Desmond Tutu, the Anglican Archbishop and Nobel Peace Prize Laureate, has spent his life seeking justice for his people and waging a battle for peace in a war-torn world. He came up with the phrase "the rainbow nation" as a description for the new democratic South Africa. In fact, throughout his long and illustrious career as a teacher, a pastor, and a human rights activist, Tutu has been a "rabble-rouser for peace." That is the term his authorized biographer John Allen uses to sum up his life. It is apt and poignant.
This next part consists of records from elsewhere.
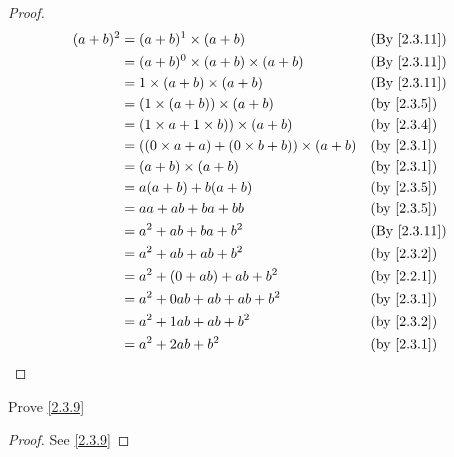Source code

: \begin{proof}
  \begin{align*}
    (a + b)^2 & = (a + b)^1 \times (a + b)                             &  & \text{(By \cref{2.3.11})} \\
              & = (a + b)^0 \times (a + b) \times (a + b)              &  & \text{(By \cref{2.3.11})} \\
              & = 1 \times (a + b) \times (a + b)                      &  & \text{(By \cref{2.3.11})} \\
              & = (1 \times (a + b)) \times (a + b)                    &  & \by{2.3.5}                \\
              & = (1 \times a + 1 \times b)) \times (a + b)            &  & \by{2.3.4}                \\
              & = ((0 \times a + a) + (0 \times b + b)) \times (a + b) &  & \by{2.3.1}                \\
              & = (a + b) \times (a + b)                               &  & \by{2.3.1}                \\
              & = a(a + b) + b(a + b)                                  &  & \by{2.3.5}                \\
              & = aa + ab + ba + bb                                    &  & \by{2.3.5}                \\
              & = a^2 + ab + ba + b^2                                  &  & \text{(By \cref{2.3.11})} \\
              & = a^2 + ab + ab + b^2                                  &  & \by{2.3.2}                \\
              & = a^2 + (0 + ab) + ab + b^2                            &  & \by{2.2.1}                \\
              & = a^2 + 0ab + ab + ab + b^2                            &  & \by{2.3.1}                \\
              & = a^2 + 1ab + ab + b^2                                 &  & \by{2.3.2}                \\
              & = a^2 + 2ab + b^2                                      &  & \by{2.3.1}                \\
  \end{align*}
\end{proof}

\begin{ex}\label{ex:2.3.5}
  Prove \cref{2.3.9}
\end{ex}

\begin{proof}
  See \cref{2.3.9}
\end{proof}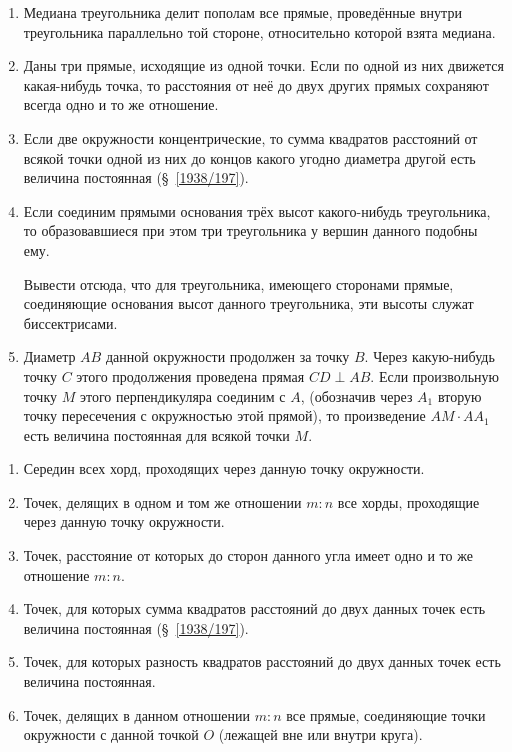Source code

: \documentclass[twoside]{book}
\begin{document}
\begin{enumerate}
 \item
Медиана треугольника делит пополам все прямые, проведённые внутри треугольника параллельно той стороне, относительно которой взята медиана.

 \item
Даны три прямые, исходящие из одной точки.
Если по одной из них движется какая-нибудь точка, то расстояния от неё до двух других прямых сохраняют всегда одно и то же отношение.

 \item
Если две окружности концентрические, то сумма квадратов расстояний от всякой точки одной из них до концов какого угодно диаметра другой есть величина постоянная (§~\ref{1938/197}).

 \item
Если соединим прямыми основания трёх высот какого-нибудь треугольника, то образовавшиеся при этом три треугольника у вершин данного подобны ему.

Вывести отсюда, что для треугольника, имеющего сторонами прямые, соединяющие основания высот данного треугольника, эти высоты служат биссектрисами.

 \item
Диаметр $AB$ данной окружности продолжен за точку $B$.
Через какую-нибудь точку $C$ этого продолжения проведена прямая $CD\perp AB$.
Если произвольную точку $M$ этого перпендикуляра соединим с $A$, (обозначив через $A_1$ вторую точку пересечения с окружностью этой прямой), то произведение $AM\cdot  AA_1$ есть величина постоянная для всякой точки $M$.

\end{enumerate}

\begin{center}
\end{center}

\begin{enumerate}[resume]

 \item
Середин всех хорд, проходящих через данную точку окружности.

 \item
Точек, делящих в одном и том же отношении $m:n$ все хорды, проходящие через данную точку окружности.

\item \label{1938/upr-3-17}
Точек, расстояние от которых до сторон данного угла имеет одно и то же отношение $m:n$.

 \item
Точек, для которых сумма квадратов расстояний до двух данных точек есть величина постоянная (§~\ref{1938/197}).

 \item
Точек, для которых разность квадратов расстояний до двух данных точек есть величина постоянная.

 \item
Точек, делящих в данном отношении $m:n$ все прямые, соединяющие точки окружности с данной точкой $O$ (лежащей вне или внутри круга).

\end{enumerate}
\end{document}
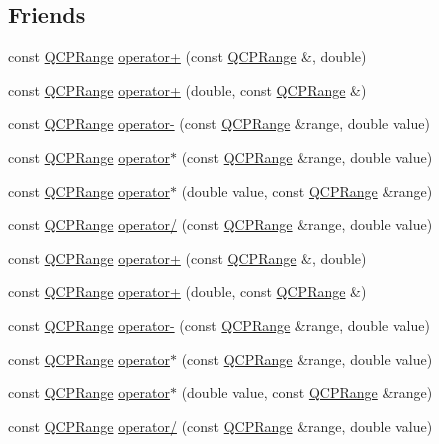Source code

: \subsection*{Friends}
\begin{DoxyCompactItemize}
\item 
const \hyperlink{class_q_c_p_range}{Q\+C\+P\+Range} \hyperlink{class_q_c_p_range_af53ea6fb823a4a5897162b865841de04}{operator+} (const \hyperlink{class_q_c_p_range}{Q\+C\+P\+Range} \&, double)
\item 
const \hyperlink{class_q_c_p_range}{Q\+C\+P\+Range} \hyperlink{class_q_c_p_range_a9fb2e9941d32001482df670c0d704977}{operator+} (double, const \hyperlink{class_q_c_p_range}{Q\+C\+P\+Range} \&)
\item 
const \hyperlink{class_q_c_p_range}{Q\+C\+P\+Range} \hyperlink{class_q_c_p_range_a797f82830b516646da8873f82e39e356}{operator-\/} (const \hyperlink{class_q_c_p_range}{Q\+C\+P\+Range} \&range, double value)
\item 
const \hyperlink{class_q_c_p_range}{Q\+C\+P\+Range} \hyperlink{class_q_c_p_range_a558b1248ff6a9e41fd5b2630555a8acc}{operator$\ast$} (const \hyperlink{class_q_c_p_range}{Q\+C\+P\+Range} \&range, double value)
\item 
const \hyperlink{class_q_c_p_range}{Q\+C\+P\+Range} \hyperlink{class_q_c_p_range_a5cb2332f6957021f47cc768089f4f090}{operator$\ast$} (double value, const \hyperlink{class_q_c_p_range}{Q\+C\+P\+Range} \&range)
\item 
const \hyperlink{class_q_c_p_range}{Q\+C\+P\+Range} \hyperlink{class_q_c_p_range_a4b366a3a21974c88e09b0d39d4a24a4b}{operator/} (const \hyperlink{class_q_c_p_range}{Q\+C\+P\+Range} \&range, double value)
\item 
const \hyperlink{class_q_c_p_range}{Q\+C\+P\+Range} \hyperlink{class_q_c_p_range_af53ea6fb823a4a5897162b865841de04}{operator+} (const \hyperlink{class_q_c_p_range}{Q\+C\+P\+Range} \&, double)
\item 
const \hyperlink{class_q_c_p_range}{Q\+C\+P\+Range} \hyperlink{class_q_c_p_range_a9fb2e9941d32001482df670c0d704977}{operator+} (double, const \hyperlink{class_q_c_p_range}{Q\+C\+P\+Range} \&)
\item 
const \hyperlink{class_q_c_p_range}{Q\+C\+P\+Range} \hyperlink{class_q_c_p_range_a797f82830b516646da8873f82e39e356}{operator-\/} (const \hyperlink{class_q_c_p_range}{Q\+C\+P\+Range} \&range, double value)
\item 
const \hyperlink{class_q_c_p_range}{Q\+C\+P\+Range} \hyperlink{class_q_c_p_range_a558b1248ff6a9e41fd5b2630555a8acc}{operator$\ast$} (const \hyperlink{class_q_c_p_range}{Q\+C\+P\+Range} \&range, double value)
\item 
const \hyperlink{class_q_c_p_range}{Q\+C\+P\+Range} \hyperlink{class_q_c_p_range_a5cb2332f6957021f47cc768089f4f090}{operator$\ast$} (double value, const \hyperlink{class_q_c_p_range}{Q\+C\+P\+Range} \&range)
\item 
const \hyperlink{class_q_c_p_range}{Q\+C\+P\+Range} \hyperlink{class_q_c_p_range_a4b366a3a21974c88e09b0d39d4a24a4b}{operator/} (const \hyperlink{class_q_c_p_range}{Q\+C\+P\+Range} \&range, double value)
\end{DoxyCompactItemize}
The author is a South African journalist who joined Tutu's staff when he became archbishop in 1986. He went on to serve as director of communications for the country's Truth and Reconciliation Commission and for Trinity Church Wall Street in New York.
Tutu was born in Klerksdorp, South Africa, and overcame a sickly childhood to become a teacher, as his father had been. Later in his life, he would quote one of his father's favorite aphorism's: "Don't raise your voice. Improve your argument." In seminary, Tutu showed gifts of leadership and went on to study theology in London. He left his position as Bishop of Lesotho, South Africa, to become the first black General Secretary of the South African Council of Churches, a position he held until 1985. Three gifts served him well as he moved to a larger stage: his caring nature, his ebullient personality, and his photographic memory. The biggest challenge in this ministry was working for justice and racial reconciliation in South Africa. For those efforts, he was awarded the Nobel Peace Prize in 1984.
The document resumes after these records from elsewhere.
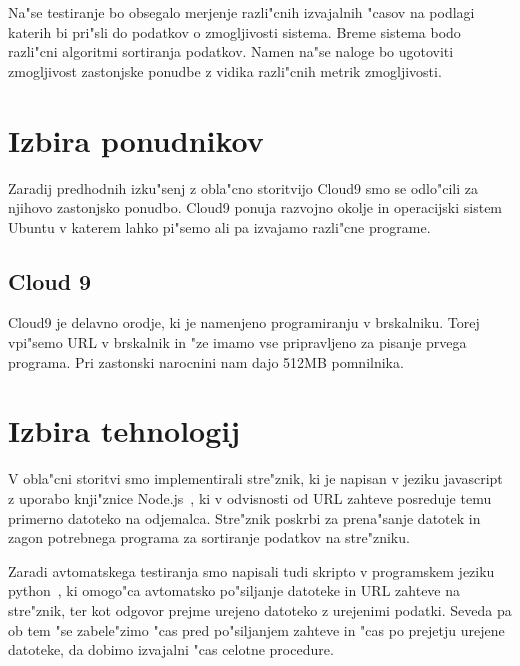 Na"se testiranje bo obsegalo merjenje razli"cnih izvajalnih "casov na podlagi katerih bi pri"sli do podatkov o zmogljivosti sistema. Breme sistema bodo razli"cni algoritmi sortiranja podatkov. Namen na"se naloge bo ugotoviti zmogljivost zastonjske ponudbe z vidika razli"cnih metrik zmogljivosti.


\section{Izbira ponudnikov}
Zaradij predhodnih izku"senj z obla"cno storitvijo Cloud9 smo se odlo"cili za njihovo zastonjsko ponudbo. Cloud9 ponuja razvojno okolje in operacijski sistem Ubuntu v katerem lahko pi"semo ali pa izvajamo razli"cne programe.

\subsection{Cloud 9}
Cloud9 je delavno orodje, ki je namenjeno programiranju v brskalniku. Torej vpi"semo URL v brskalnik in "ze imamo vse pripravljeno za pisanje prvega programa. Pri zastonski narocnini nam dajo 512MB pomnilnika.

\section{Izbira tehnologij}
V obla"cni storitvi smo implementirali stre"znik, ki je napisan v jeziku javascript z uporabo knji"znice Node.js~\cite{8_nodejs}, ki v odvisnosti od URL zahteve posreduje temu primerno datoteko na odjemalca. Stre"znik poskrbi za prena"sanje datotek in zagon potrebnega programa za sortiranje podatkov na stre"zniku.

Zaradi avtomatskega testiranja smo napisali tudi skripto v programskem jeziku python~\cite{8_python}, ki omogo"ca avtomatsko po"siljanje datoteke in URL zahteve na stre"znik, ter kot odgovor prejme urejeno datoteko z urejenimi podatki. Seveda pa ob tem "se zabele"zimo "cas pred po"siljanjem zahteve in "cas po prejetju urejene datoteke, da dobimo izvajalni "cas celotne procedure.
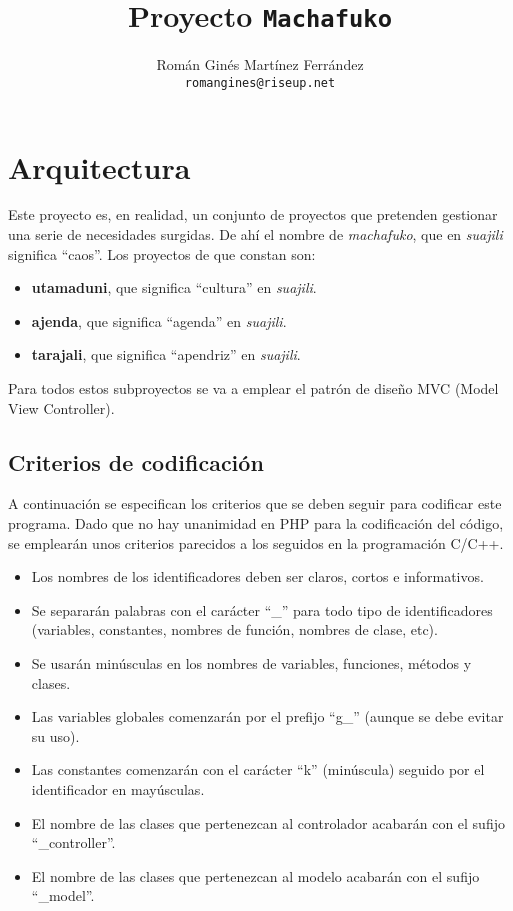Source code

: \documentclass[12pt,twoside,a4paper]{article}
\title{Proyecto \texttt{Machafuko}}
\author{Román Ginés Martínez Ferrández \\ \texttt{romangines@riseup.net}}
\begin{document}
\maketitle
\thispagestyle{fancy} %
\tableofcontents

\section{Arquitectura}
Este proyecto es, en realidad, un conjunto de proyectos que pretenden gestionar una serie de necesidades surgidas. De ahí el nombre de \emph{machafuko}, que en \emph{suajili} significa ``caos''. Los proyectos de que constan son:
\begin{itemize}
\item \textbf{utamaduni}, que significa ``cultura'' en \emph{suajili}.
\item \textbf{ajenda}, que significa ``agenda'' en \emph{suajili}.
\item \textbf{tarajali}, que significa ``apendriz'' en \emph{suajili}.
\end{itemize}
Para todos estos subproyectos se va a emplear el patrón de diseño MVC (Model View Controller).

\subsection{Criterios de codificación}
A continuación se especifican los criterios que se deben seguir para codificar este programa. Dado que no hay unanimidad en PHP para la codificación del código, se emplearán unos criterios parecidos a los seguidos en la programación C/C++.
\begin{itemize}
\item Los nombres de los identificadores deben ser claros, cortos e informativos.
\item Se separarán palabras con el carácter ``\_'' para todo tipo de identificadores (variables, constantes, nombres de función, nombres de clase, etc).
\item Se usarán minúsculas en los nombres de variables, funciones, métodos y clases.
\item Las variables globales comenzarán por el prefijo ``g\_'' (aunque se debe evitar su uso).
\item Las constantes comenzarán con el carácter ``k'' (minúscula) seguido por el identificador en mayúsculas.
\item El nombre de las clases que pertenezcan al controlador acabarán con el sufijo ``\_controller''.
\item El nombre de las clases que pertenezcan al modelo acabarán con el sufijo ``\_model''.
\end{itemize}
\end{document}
Allen reveals the boldness with which Tutu defied apartheid, his courage in the face of arrests and death threats, and his attempts to have racist leaders put their Christian beliefs in sync with the teachings of the Gospel. Further insights into this church leader's contributions come from interviews with Nelson Mandela, F.W. de Klerk, former U. S. Vice-president Al Gore, and rock star Bono of U2.
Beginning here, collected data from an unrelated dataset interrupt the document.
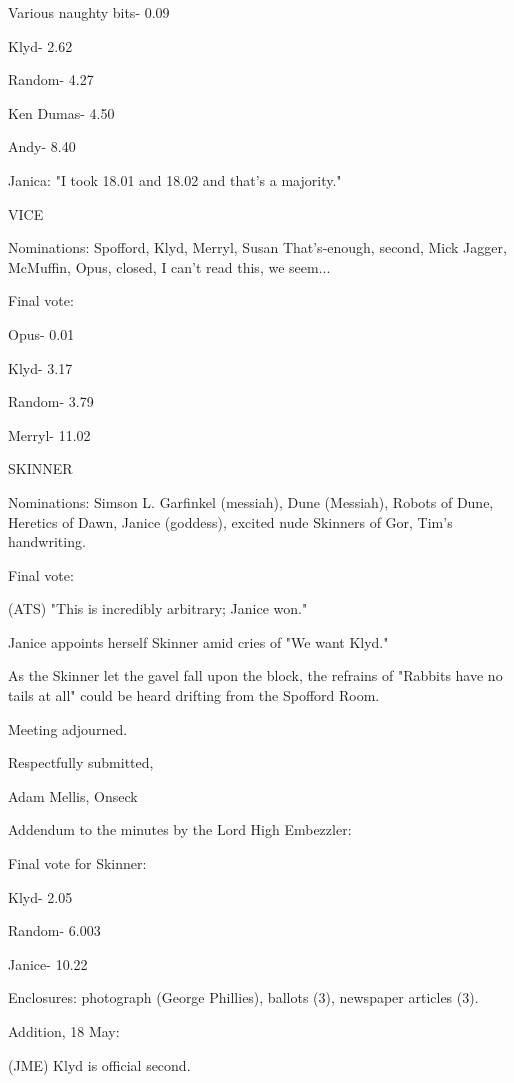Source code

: \documentclass[12pt]{article}
\begin{document}
Various naughty bits- 0.09

Klyd- 2.62

Random- 4.27

Ken Dumas- 4.50

Andy- 8.40

Janica: "I took 18.01 and 18.02 and that's a majority."

VICE

Nominations: Spofford, Klyd, Merryl, Susan That's-enough, second, Mick Jagger, McMuffin, Opus, closed, I can't read this, we seem...

Final vote:

Opus- 0.01

Klyd- 3.17

Random- 3.79

Merryl- 11.02

SKINNER

Nominations: Simson L. Garfinkel (messiah), Dune (Messiah), Robots of Dune, Heretics of Dawn, Janice (goddess), excited nude Skinners of Gor, Tim's handwriting.

Final vote:

(ATS) "This is incredibly arbitrary; Janice won."

Janice appoints herself Skinner amid cries of "We want Klyd."

As the Skinner let the gavel fall upon the block, the refrains of "Rabbits have no tails at all" could be heard drifting from the Spofford Room.

\vspace{12pt}

\noindent
Meeting adjourned.

\vspace{18pt}

\centerline{Respectfully submitted,}
\centerline{Adam Mellis, Onseck}

Addendum to the minutes by the Lord High Embezzler:

Final vote for Skinner:

Klyd- 2.05

Random- 6.003

Janice- 10.22

Enclosures: photograph (George Phillies), ballots (3), newspaper articles (3).

Addition, 18 May:

(JME) Klyd is official second.
\end{document}
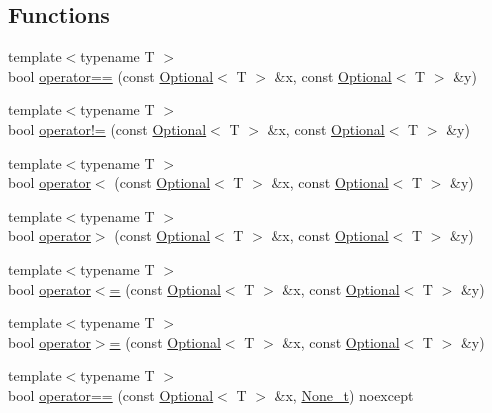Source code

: \subsection*{Functions}
\begin{DoxyCompactItemize}
\item 
{\footnotesize template$<$typename T $>$ }\\bool \hyperlink{namespacemcurses_aa604611515dd88dd21ac8cb839588528}{operator==} (const \hyperlink{classmcurses_1_1Optional}{Optional}$<$ T $>$ \&x, const \hyperlink{classmcurses_1_1Optional}{Optional}$<$ T $>$ \&y)
\item 
{\footnotesize template$<$typename T $>$ }\\bool \hyperlink{namespacemcurses_a6d95bd0d73b2c0d5127cd67b744f47e3}{operator!=} (const \hyperlink{classmcurses_1_1Optional}{Optional}$<$ T $>$ \&x, const \hyperlink{classmcurses_1_1Optional}{Optional}$<$ T $>$ \&y)
\item 
{\footnotesize template$<$typename T $>$ }\\bool \hyperlink{namespacemcurses_a4446fbcb636faa08aba60b849f8036bb}{operator$<$} (const \hyperlink{classmcurses_1_1Optional}{Optional}$<$ T $>$ \&x, const \hyperlink{classmcurses_1_1Optional}{Optional}$<$ T $>$ \&y)
\item 
{\footnotesize template$<$typename T $>$ }\\bool \hyperlink{namespacemcurses_af8434742661ed6b43f86a0d38b725a84}{operator$>$} (const \hyperlink{classmcurses_1_1Optional}{Optional}$<$ T $>$ \&x, const \hyperlink{classmcurses_1_1Optional}{Optional}$<$ T $>$ \&y)
\item 
{\footnotesize template$<$typename T $>$ }\\bool \hyperlink{namespacemcurses_a8bcaf66160e4b46f3b160c4af4c289ac}{operator$<$=} (const \hyperlink{classmcurses_1_1Optional}{Optional}$<$ T $>$ \&x, const \hyperlink{classmcurses_1_1Optional}{Optional}$<$ T $>$ \&y)
\item 
{\footnotesize template$<$typename T $>$ }\\bool \hyperlink{namespacemcurses_a06a31f499cdd2fb20afdb35325498d90}{operator$>$=} (const \hyperlink{classmcurses_1_1Optional}{Optional}$<$ T $>$ \&x, const \hyperlink{classmcurses_1_1Optional}{Optional}$<$ T $>$ \&y)
\item 
{\footnotesize template$<$typename T $>$ }\\bool \hyperlink{namespacemcurses_a4b9e184df217e8cd040f1e006b074e2d}{operator==} (const \hyperlink{classmcurses_1_1Optional}{Optional}$<$ T $>$ \&x, \hyperlink{classmcurses_1_1None__t}{None\+\_\+t}) noexcept

\end{DoxyCompactItemize}
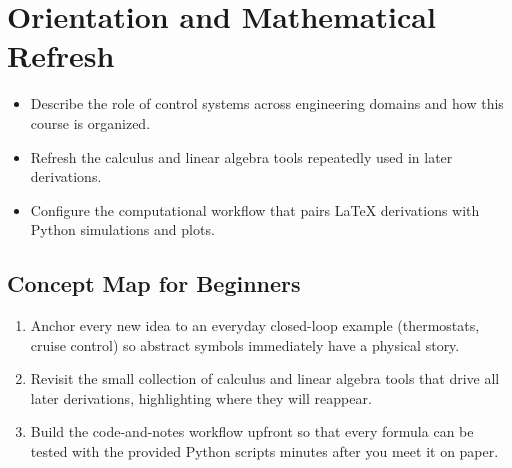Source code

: \chapter{Orientation and Mathematical Refresh}
\label{chap:orientation}

\begin{learningobjective}
\begin{itemize}[leftmargin=*]
    \item Describe the role of control systems across engineering domains and how this course is organized.
    \item Refresh the calculus and linear algebra tools repeatedly used in later derivations.
    \item Configure the computational workflow that pairs LaTeX derivations with Python simulations and plots.
\end{itemize}
\end{learningobjective}

\section{Concept Map for Beginners}
\begin{conceptroadmap}
\begin{enumerate}[leftmargin=*]
    \item Anchor every new idea to an everyday closed-loop example (thermostats, cruise control) so abstract symbols immediately have a physical story.
    \item Revisit the small collection of calculus and linear algebra tools that drive all later derivations, highlighting where they will reappear.
    \item Build the code-and-notes workflow upfront so that every formula can be tested with the provided Python scripts minutes after you meet it on paper.
\end{enumerate}
\end{conceptroadmap}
Allen presents a robust overview of Tutu's role and importance as Chairman of the Truth and Reconciliation Commission, convened to deal with the aftermath of apartheid. Tutu emphasized the crucial moral role of forgiveness for all sides. Today Tutu continues to speak out against war and the international crisis of AIDS/HIV, which is pandemic in Africa. Allen singles out Tutu's rigorous and consistent appeal to reconciliation as a means of healing community as his single most enduring legacy.